Musim liburan tiba.
Bandara terlihat ramai. Penuh sesak. Dipenuhi orang yang ingin pergi berlibur melepas kepenatan.
Natasya duduk di bangku ruang tunggu. Menunggu gilirannya untuk berangkat menuju mimpinya yang hampir bisa ia raih.
Impiannya yang sudah semakin dekat. Impian yang sudah berada di depan matanya.
Ia mengetuk - ngetukkan jemarinya ke bangku. Menvmcoba memecahkan kebosanannya yang tak kunjung menghilang.
Sudah hampir satu jam ia merasa sangat - sangat bosan. Sebenarnya ia memang sengaja datang lebih awal. Terlalu bersemangat untuk menjemput impiannya. Juga karna tak ingin mengubah suasana hatinya yang tengah bahagia menjadi sebuah tangisan.
Ia sendiri. Benar - benar sendiri. Meskipun nerada di tengah keramaian ia tetap merasa sendiri. Kesepian. Tak ada orang - orang terdekat yang ingin melepas kepergian sementaranya. Mereka sibuk dengan urusan masing - masing.
Ia mendongakkan kepalanya. Berusaha agar tidak meneteskan air matanya yang akan membuatnya terlihat sangat menyedihkan.
Tiba - tiba ia teringat sesuatu. Langsung dicarinya sebuah benda di dalam tasnya. Ia menatap kotak berwarna pink pastel itu dengan semburat sendu di wajahnya. Air matanya menggenang di pelupuk mata.
Secarik kertas menempel dengan indah di atas kotak itu.
"Aku akan selalu menunggumu.."
Ia tersenyum simpul. Air matanya sudah tak kuasa ia bendung lagi. Pecah detik itu juga. Terus mengalir di wajah sendunya. Mungkin orang yang berada di sekelilingnya saat ini mengiranya sudah tak waras lagi.
Ia bahkan tak dapat mengendalikan dirinya sendiri. Dalam pikirannya ia ingin sekali tertawa lepas dan mengeluarka semua amarahnya ketika membaca kertas itu walau hanya terdapat satu kalimat di dalamnya. Tetapi hati menyuruhnya untuk menangis, menumpahkan semua air matanya yang selama ini ia jaga.

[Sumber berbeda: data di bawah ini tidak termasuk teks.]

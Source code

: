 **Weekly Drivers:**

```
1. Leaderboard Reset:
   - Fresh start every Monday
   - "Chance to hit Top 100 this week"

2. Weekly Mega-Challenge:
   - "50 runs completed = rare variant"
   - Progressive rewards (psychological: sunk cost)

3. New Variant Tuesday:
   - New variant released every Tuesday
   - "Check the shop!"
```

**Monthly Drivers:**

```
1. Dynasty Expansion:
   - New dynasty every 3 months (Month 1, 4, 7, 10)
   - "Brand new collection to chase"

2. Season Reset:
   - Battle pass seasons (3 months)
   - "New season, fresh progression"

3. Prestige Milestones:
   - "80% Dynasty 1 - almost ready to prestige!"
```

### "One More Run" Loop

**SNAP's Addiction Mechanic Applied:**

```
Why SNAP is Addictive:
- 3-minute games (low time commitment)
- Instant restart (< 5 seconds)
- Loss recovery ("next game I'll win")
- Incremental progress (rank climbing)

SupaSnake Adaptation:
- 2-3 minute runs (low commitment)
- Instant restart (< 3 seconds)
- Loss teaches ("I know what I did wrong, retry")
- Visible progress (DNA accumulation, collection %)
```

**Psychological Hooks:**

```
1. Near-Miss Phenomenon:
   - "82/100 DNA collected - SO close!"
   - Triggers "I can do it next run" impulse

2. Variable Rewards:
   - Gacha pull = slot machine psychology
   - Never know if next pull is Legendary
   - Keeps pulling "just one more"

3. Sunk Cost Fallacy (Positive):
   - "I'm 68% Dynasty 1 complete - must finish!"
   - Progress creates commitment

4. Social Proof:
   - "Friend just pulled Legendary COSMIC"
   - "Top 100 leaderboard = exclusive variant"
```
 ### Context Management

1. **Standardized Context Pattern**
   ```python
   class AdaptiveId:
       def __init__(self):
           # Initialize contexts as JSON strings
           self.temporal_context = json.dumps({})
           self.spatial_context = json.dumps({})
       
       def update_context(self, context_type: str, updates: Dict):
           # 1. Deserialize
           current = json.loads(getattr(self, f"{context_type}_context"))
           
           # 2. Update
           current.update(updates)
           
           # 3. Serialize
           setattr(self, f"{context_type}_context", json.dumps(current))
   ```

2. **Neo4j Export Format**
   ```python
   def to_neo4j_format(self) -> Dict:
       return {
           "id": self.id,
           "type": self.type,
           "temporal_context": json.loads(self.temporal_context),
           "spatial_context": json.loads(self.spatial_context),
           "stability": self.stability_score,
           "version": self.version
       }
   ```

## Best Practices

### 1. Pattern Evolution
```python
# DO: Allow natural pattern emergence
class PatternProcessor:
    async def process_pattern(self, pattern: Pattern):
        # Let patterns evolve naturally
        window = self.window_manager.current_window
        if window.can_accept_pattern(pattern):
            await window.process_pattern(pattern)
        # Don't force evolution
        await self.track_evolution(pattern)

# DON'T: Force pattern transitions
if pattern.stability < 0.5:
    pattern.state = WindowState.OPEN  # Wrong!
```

Sungguh ia tak ingin membuang dengan sia - sia air matanya. Ia pernah menumpahkan air matanya, berasumsi bahwa dengan mengeluarkan air matanya maka semua kesedihan akan ikut pergi bersama air mata. Namun, justru kesedihan tetap tinggal bersama kenyataan pahit. Tak peduli seberapa kuat manusia mampu menampungnya. Terus bertambah seiring berjalannya waktu.
Tak ingin larut dalam kesedihan. Natasya bangkit dari duduknya. Menghampiri tempat sampah terdekatnya dan memasukkan kotak itu ke dalamnya.
Ia membuang jauh - jauh rasa penasaran yang menggelayuti dirinya. Sudah satu tahun lamanya ia menerima dan menyimpan kotak itu. Tetapi tak pernah terlintas sedikitpun dalam pikirannya untuk membuka kotak itu. Sama sekali tidak pernah.
Rasa amarah telah menghalanginya. Rasa kekecewaan telah menjadi tembok yang sangat kuat di hatinya. Rasa amarah dan kekecewaan itu telah berhasil menutup hatinya. Sukses membekukan hatinya yang sangat lembut.